Last time I wrote a book review for this site I was puzzled by the difference between a memoir and an autobiography. Well there is no struggle this time. Leanne Benjamin’s Built for Ballet is clearly an autobiography of a woman who has had an absolutely stellar career as a dancer across continents. It focuses not on one aspect of her life but, going back to where earlier I went searching for definitions, it ‘primarily focuses on facts—the who-what-when-where-why-how of [an author’s] entire timeline.’ We are privy to Benjamin’s dance-focused life from the time she took her first dance lessons, aged three, in Rockhampton, to 2020 when the book was completed. And it is a fascinating account of that life, written in a very conversational tone. It is hard to put the book down once one starts.

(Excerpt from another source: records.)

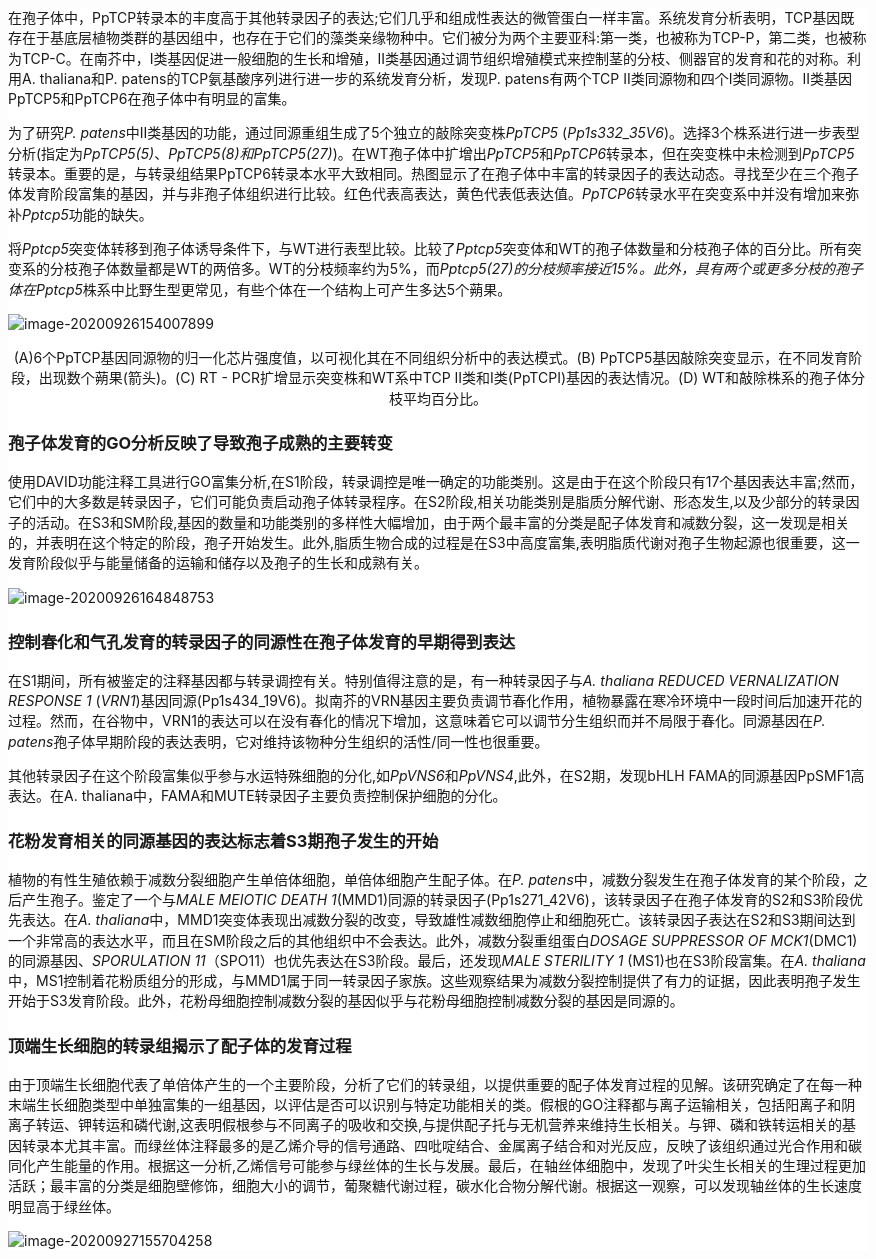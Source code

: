 在孢子体中，PpTCP转录本的丰度高于其他转录因子的表达;它们几乎和组成性表达的微管蛋白一样丰富。系统发育分析表明，TCP基因既存在于基底层植物类群的基因组中，也存在于它们的藻类亲缘物种中。它们被分为两个主要亚科:第一类，也被称为TCP-P，第二类，也被称为TCP-C。在南芥中，I类基因促进一般细胞的生长和增殖，II类基因通过调节组织增殖模式来控制茎的分枝、侧器官的发育和花的对称。利用A. thaliana和P. patens的TCP氨基酸序列进行进一步的系统发育分析，发现P. patens有两个TCP II类同源物和四个I类同源物。II类基因PpTCP5和PpTCP6在孢子体中有明显的富集。

为了研究*P. patens*中II类基因的功能，通过同源重组生成了5个独立的敲除突变株*PpTCP5* (*Pp1s332_35V6*)。选择3个株系进行进一步表型分析(指定为*PpTCP5(5)*、*PpTCP5(8)*和*PpTCP5(27)*)。在WT孢子体中扩增出*PpTCP5*和*PpTCP6*转录本，但在突变株中未检测到*PpTCP5*转录本。重要的是，与转录组结果PpTCP6转录本水平大致相同。热图显示了在孢子体中丰富的转录因子的表达动态。寻找至少在三个孢子体发育阶段富集的基因，并与非孢子体组织进行比较。红色代表高表达，黄色代表低表达值。*PpTCP6*转录水平在突变系中并没有增加来弥补*Pptcp5*功能的缺失。

将*Pptcp5*突变体转移到孢子体诱导条件下，与WT进行表型比较。比较了*Pptcp5*突变体和WT的孢子体数量和分枝孢子体的百分比。所有突变系的分枝孢子体数量都是WT的两倍多。WT的分枝频率约为5%，而*Pptcp5(27)*的分枝频率接近15%。此外，具有两个或更多分枝的孢子体在*Pptcp5*株系中比野生型更常见，有些个体在一个结构上可产生多达5个蒴果。

![image-20200926154007899](/img/posts/2020.9.17/image-20200926154007899.png)

<center>
    (A)6个PpTCP基因同源物的归一化芯片强度值，以可视化其在不同组织分析中的表达模式。(B) PpTCP5基因敲除突变显示，在不同发育阶段，出现数个蒴果(箭头)。(C) RT - PCR扩增显示突变株和WT系中TCP II类和I类(PpTCPI)基因的表达情况。(D) WT和敲除株系的孢子体分枝平均百分比。
</center>

### 孢子体发育的GO分析反映了导致孢子成熟的主要转变

使用DAVID功能注释工具进行GO富集分析,在S1阶段，转录调控是唯一确定的功能类别。这是由于在这个阶段只有17个基因表达丰富;然而，它们中的大多数是转录因子，它们可能负责启动孢子体转录程序。在S2阶段,相关功能类别是脂质分解代谢、形态发生,以及少部分的转录因子的活动。在S3和SM阶段,基因的数量和功能类别的多样性大幅增加，由于两个最丰富的分类是配子体发育和减数分裂，这一发现是相关的，并表明在这个特定的阶段，孢子开始发生。此外,脂质生物合成的过程是在S3中高度富集,表明脂质代谢对孢子生物起源也很重要，这一发育阶段似乎与能量储备的运输和储存以及孢子的生长和成熟有关。

![image-20200926164848753](/img/posts/2020.9.17/image-20200926164848753.png)

### 控制春化和气孔发育的转录因子的同源性在孢子体发育的早期得到表达

在S1期间，所有被鉴定的注释基因都与转录调控有关。特别值得注意的是，有一种转录因子与*A. thaliana REDUCED VERNALIZATION RESPONSE 1* (*VRN1*)基因同源(Pp1s434_19V6)。拟南芥的VRN基因主要负责调节春化作用，植物暴露在寒冷环境中一段时间后加速开花的过程。然而，在谷物中，VRN1的表达可以在没有春化的情况下增加，这意味着它可以调节分生组织而并不局限于春化。同源基因在*P. patens*孢子体早期阶段的表达表明，它对维持该物种分生组织的活性/同一性也很重要。

其他转录因子在这个阶段富集似乎参与水运特殊细胞的分化,如*PpVNS6*和*PpVNS4*,此外，在S2期，发现bHLH FAMA的同源基因PpSMF1高表达。在A. thaliana中，FAMA和MUTE转录因子主要负责控制保护细胞的分化。

### 花粉发育相关的同源基因的表达标志着S3期孢子发生的开始

植物的有性生殖依赖于减数分裂细胞产生单倍体细胞，单倍体细胞产生配子体。在*P. patens*中，减数分裂发生在孢子体发育的某个阶段，之后产生孢子。鉴定了一个与*MALE MEIOTIC DEATH 1*(MMD1)同源的转录因子(Pp1s271_42V6)，该转录因子在孢子体发育的S2和S3阶段优先表达。在*A. thaliana*中，MMD1突变体表现出减数分裂的改变，导致雄性减数细胞停止和细胞死亡。该转录因子表达在S2和S3期间达到一个非常高的表达水平，而且在SM阶段之后的其他组织中不会表达。此外，减数分裂重组蛋白*DOSAGE SUPPRESSOR OF MCK1*(DMC1) 的同源基因、*SPORULATION 11*（SPO11）也优先表达在S3阶段。最后，还发现*MALE STERILITY 1* (MS1)也在S3阶段富集。在*A. thaliana*中，MS1控制着花粉质组分的形成，与MMD1属于同一转录因子家族。这些观察结果为减数分裂控制提供了有力的证据，因此表明孢子发生开始于S3发育阶段。此外，花粉母细胞控制减数分裂的基因似乎与花粉母细胞控制减数分裂的基因是同源的。

### 顶端生长细胞的转录组揭示了配子体的发育过程

由于顶端生长细胞代表了单倍体产生的一个主要阶段，分析了它们的转录组，以提供重要的配子体发育过程的见解。该研究确定了在每一种末端生长细胞类型中单独富集的一组基因，以评估是否可以识别与特定功能相关的类。假根的GO注释都与离子运输相关，包括阳离子和阴离子转运、钾转运和磷代谢,这表明假根参与不同离子的吸收和交换,与提供配子托与无机营养来维持生长相关。与钾、磷和铁转运相关的基因转录本尤其丰富。而绿丝体注释最多的是乙烯介导的信号通路、四吡啶结合、金属离子结合和对光反应，反映了该组织通过光合作用和碳同化产生能量的作用。根据这一分析,乙烯信号可能参与绿丝体的生长与发展。最后，在轴丝体细胞中，发现了叶尖生长相关的生理过程更加活跃；最丰富的分类是细胞壁修饰，细胞大小的调节，葡聚糖代谢过程，碳水化合物分解代谢。根据这一观察，可以发现轴丝体的生长速度明显高于绿丝体。

![image-20200927155704258](/img/posts/2020.9.17/image-20200927155704258.png)
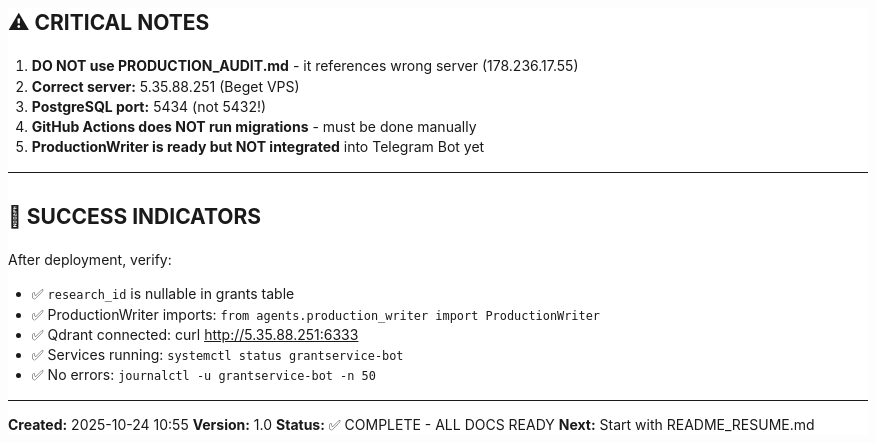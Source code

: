
## ⚠️ CRITICAL NOTES

1. **DO NOT use PRODUCTION_AUDIT.md** - it references wrong server (178.236.17.55)
2. **Correct server:** 5.35.88.251 (Beget VPS)
3. **PostgreSQL port:** 5434 (not 5432!)
4. **GitHub Actions does NOT run migrations** - must be done manually
5. **ProductionWriter is ready but NOT integrated** into Telegram Bot yet

---

## 🎯 SUCCESS INDICATORS

After deployment, verify:

- ✅ `research_id` is nullable in grants table
- ✅ ProductionWriter imports: `from agents.production_writer import ProductionWriter`
- ✅ Qdrant connected: curl http://5.35.88.251:6333
- ✅ Services running: `systemctl status grantservice-bot`
- ✅ No errors: `journalctl -u grantservice-bot -n 50`

---

**Created:** 2025-10-24 10:55
**Version:** 1.0
**Status:** ✅ COMPLETE - ALL DOCS READY
**Next:** Start with README_RESUME.md
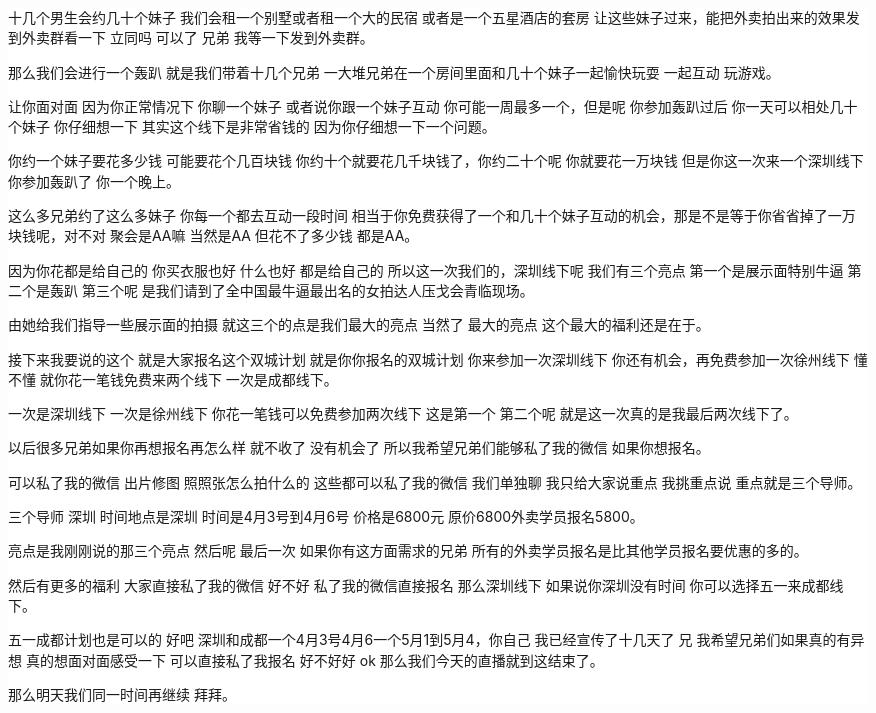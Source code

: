 十几个男生会约几十个妹子 我们会租一个别墅或者租一个大的民宿 或者是一个五星酒店的套房 让这些妹子过来，能把外卖拍出来的效果发到外卖群看一下 立同吗 可以了 兄弟 我等一下发到外卖群。

那么我们会进行一个轰趴 就是我们带着十几个兄弟 一大堆兄弟在一个房间里面和几十个妹子一起愉快玩耍 一起互动 玩游戏。

让你面对面 因为你正常情况下 你聊一个妹子 或者说你跟一个妹子互动 你可能一周最多一个，但是呢 你参加轰趴过后 你一天可以相处几十个妹子 你仔细想一下 其实这个线下是非常省钱的 因为你仔细想一下一个问题。

你约一个妹子要花多少钱 可能要花个几百块钱 你约十个就要花几千块钱了，你约二十个呢 你就要花一万块钱 但是你这一次来一个深圳线下 你参加轰趴了 你一个晚上。

这么多兄弟约了这么多妹子 你每一个都去互动一段时间 相当于你免费获得了一个和几十个妹子互动的机会，那是不是等于你省省掉了一万块钱呢，对不对 聚会是AA嘛 当然是AA 但花不了多少钱 都是AA。

因为你花都是给自己的 你买衣服也好 什么也好 都是给自己的 所以这一次我们的，深圳线下呢 我们有三个亮点 第一个是展示面特别牛逼 第二个是轰趴 第三个呢 是我们请到了全中国最牛逼最出名的女拍达人压戈会青临现场。

由她给我们指导一些展示面的拍摄 就这三个的点是我们最大的亮点 当然了 最大的亮点 这个最大的福利还是在于。

接下来我要说的这个 就是大家报名这个双城计划 就是你你报名的双城计划 你来参加一次深圳线下 你还有机会，再免费参加一次徐州线下 懂不懂 就你花一笔钱免费来两个线下 一次是成都线下。

一次是深圳线下 一次是徐州线下 你花一笔钱可以免费参加两次线下 这是第一个 第二个呢 就是这一次真的是我最后两次线下了。

以后很多兄弟如果你再想报名再怎么样 就不收了 没有机会了 所以我希望兄弟们能够私了我的微信 如果你想报名。

可以私了我的微信 出片修图 照照张怎么拍什么的 这些都可以私了我的微信 我们单独聊 我只给大家说重点 我挑重点说 重点就是三个导师。

三个导师 深圳 时间地点是深圳 时间是4月3号到4月6号 价格是6800元 原价6800外卖学员报名5800。

亮点是我刚刚说的那三个亮点 然后呢 最后一次 如果你有这方面需求的兄弟 所有的外卖学员报名是比其他学员报名要优惠的多的。

然后有更多的福利 大家直接私了我的微信 好不好 私了我的微信直接报名 那么深圳线下 如果说你深圳没有时间 你可以选择五一来成都线下。

五一成都计划也是可以的 好吧 深圳和成都一个4月3号4月6一个5月1到5月4，你自己 我已经宣传了十几天了 兄 我希望兄弟们如果真的有异想 真的想面对面感受一下 可以直接私了我报名 好不好好 ok 那么我们今天的直播就到这结束了。

那么明天我们同一时间再继续 拜拜。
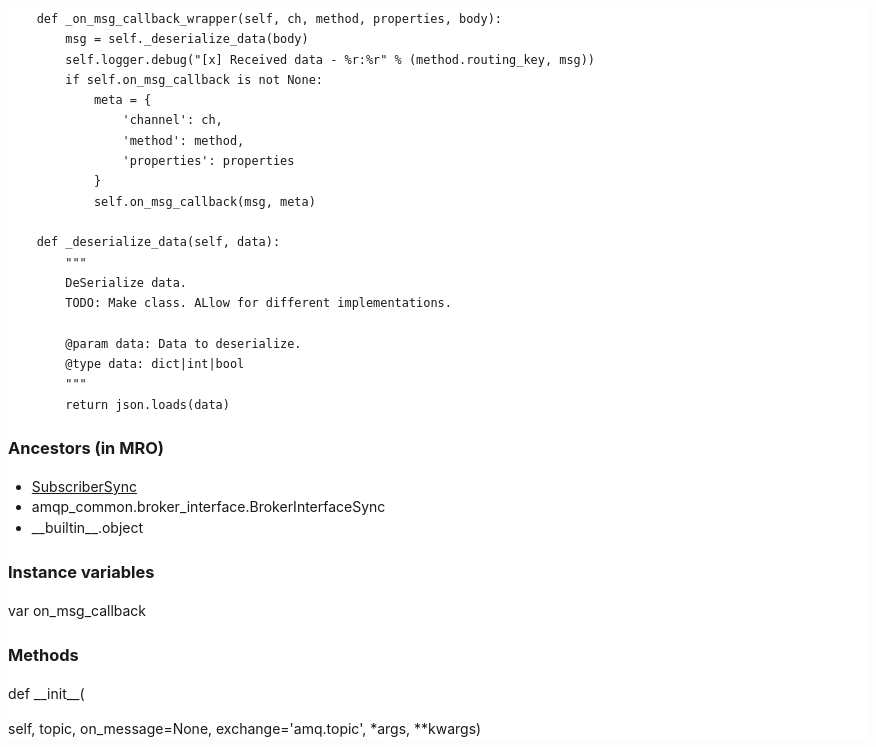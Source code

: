         def _on_msg_callback_wrapper(self, ch, method, properties, body):
            msg = self._deserialize_data(body)
            self.logger.debug("[x] Received data - %r:%r" % (method.routing_key, msg))
            if self.on_msg_callback is not None:
                meta = {
                    'channel': ch,
                    'method': method,
                    'properties': properties
                }
                self.on_msg_callback(msg, meta)

        def _deserialize_data(self, data):
            """
            DeSerialize data.
            TODO: Make class. ALlow for different implementations.

            @param data: Data to deserialize.
            @type data: dict|int|bool
            """
            return json.loads(data)

</div>

</div>

</div>

<div class="class">

### Ancestors (in MRO)

-   [SubscriberSync](#amqp_common.SubscriberSync)
-   amqp\_common.broker\_interface.BrokerInterfaceSync
-   \_\_builtin\_\_.object

### Instance variables

<div class="item">

var <span class="ident">on\_msg\_callback</span>

<div class="source_cont">

</div>

</div>

### Methods

<div class="item">

<div id="amqp_common.SubscriberSync.__init__" class="name def">

def <span class="ident">\_\_init\_\_</span>(

self, topic, on\_message=None, exchange='amq.topic', \*args, \*\*kwargs)

</div>
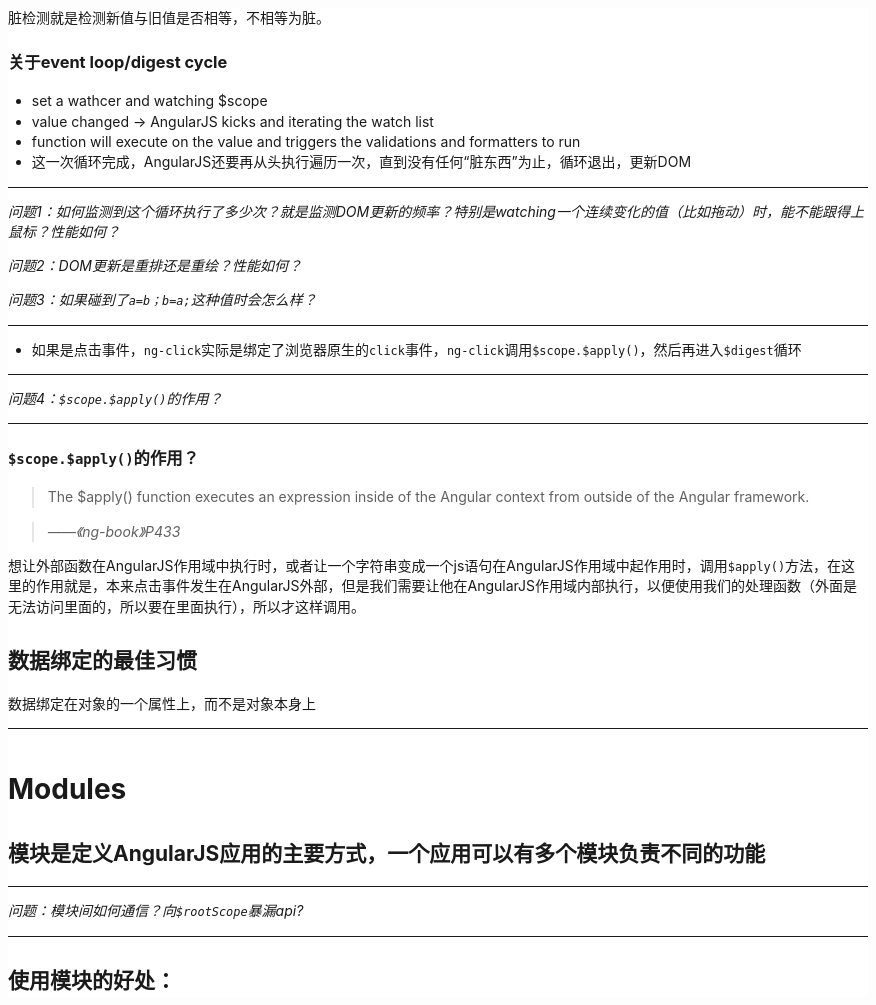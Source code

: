 脏检测就是检测新值与旧值是否相等，不相等为脏。

### 关于event loop/digest cycle

* set a wathcer and watching $scope
* value changed -> AngularJS kicks and iterating the watch list
* function will execute on the value and triggers the validations and formatters to run
* 这一次循环完成，AngularJS还要再从头执行遍历一次，直到没有任何“脏东西”为止，循环退出，更新DOM

***

*问题1：如何监测到这个循环执行了多少次？就是监测DOM更新的频率？特别是watching一个连续变化的值（比如拖动）时，能不能跟得上鼠标？性能如何？*

*问题2：DOM更新是重排还是重绘？性能如何？*

*问题3：如果碰到了`a=b；b=a;`这种值时会怎么样？*

***

* 如果是点击事件，`ng-click`实际是绑定了浏览器原生的`click`事件，`ng-click`调用`$scope.$apply()`，然后再进入`$digest`循环

***

*问题4：`$scope.$apply()`的作用？*

***

### `$scope.$apply()`的作用？

> The $apply() function executes an expression inside of the Angular context from outside of the
Angular framework.

>*——《ng-book》P433*

想让外部函数在AngularJS作用域中执行时，或者让一个字符串变成一个js语句在AngularJS作用域中起作用时，调用`$apply()`方法，在这里的作用就是，本来点击事件发生在AngularJS外部，但是我们需要让他在AngularJS作用域内部执行，以便使用我们的处理函数（外面是无法访问里面的，所以要在里面执行），所以才这样调用。

## 数据绑定的最佳习惯

数据绑定在对象的一个属性上，而不是对象本身上

***

# Modules

## **模块**是定义AngularJS应用的主要方式，一个应用可以有多个模块负责不同的功能

***

*问题：模块间如何通信？向`$rootScope`暴漏api?*

***

## 使用模块的好处：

I am, however, curious about that conversational tone. While it is lovely to be carried along with the story, I couldn’t help wondering how it was written. Was it partly constructed as a result of oral interviews, with Benjamin’s words translated straight to written form? This would perhaps account for certain grammatical issues that I found a little grating. Speaking isn’t always grammatically correct, especially when agreements between verb and subject, and the use of ‘me’ and ‘I’ as subject or object are concerned. I am perhaps a pedant but I do find certain things annoying and wish that strict copy editing could remain an essential part of book production so that the written word retains its grammatical structure.
Moving on, however, Benjamin is thoroughly honest about her relationships with coaches, directors, other dancers and the like and it is great to read of her approaches to rehearsals, classes, being coached, partners, and performing. Then, one can vicariously feel the exhaustion of the extensive travel that Benjamin undertook both with the companies with which she was involved and as a guest artist around the world. The way Benjamin addresses the various injuries all dancers sustain over the course of a career also arouses a feeling of empathy for the pain and the loss of performances that have to be endured.
I especially enjoyed Benjamin’s discussion of her work with some of the most outstanding choreographers of her time. Her work with Kenneth MacMillan, and later with Wayne McGregor, stand out. What did she gain from being coached by them? And how was she able to pass on what she had gained to younger dancers when she became a coach herself? It’s all there. And yes, her thoughts on Ross Stretton and his time both with the Australian Ballet and the Royal Ballet are featured at one stage.
Benjamin does not gloss over her personal life either. We learn of her various love interests, her marriage and the birth of her son, and the fate of her extended family including her mother-in-law and father-in-law, both of whom had major dance or dance-related careers.
Perhaps one section that I found fascinating, largely because of where I live, concerned the photo that appears on the back cover of the book (although all the photos in the book are interesting and often quite personal). The back cover has a photograph taken in 2006 by Jason Bell at a location outside Alice Springs. It is a spectacular image. A print is in the collection of the National Library of Australia in Canberra and is often used as a publicity shot for anything to do with dance and the National Library. It is etched in my mind as a result. Benjamin discusses the circumstances surrounding the photo shoot.
Built for Ballet is an engrossing read. It is honest to the core and opens one’s eyes to much that goes on behind the scenes in a dancer’s life. Built for Ballet is published by Melbourne Books.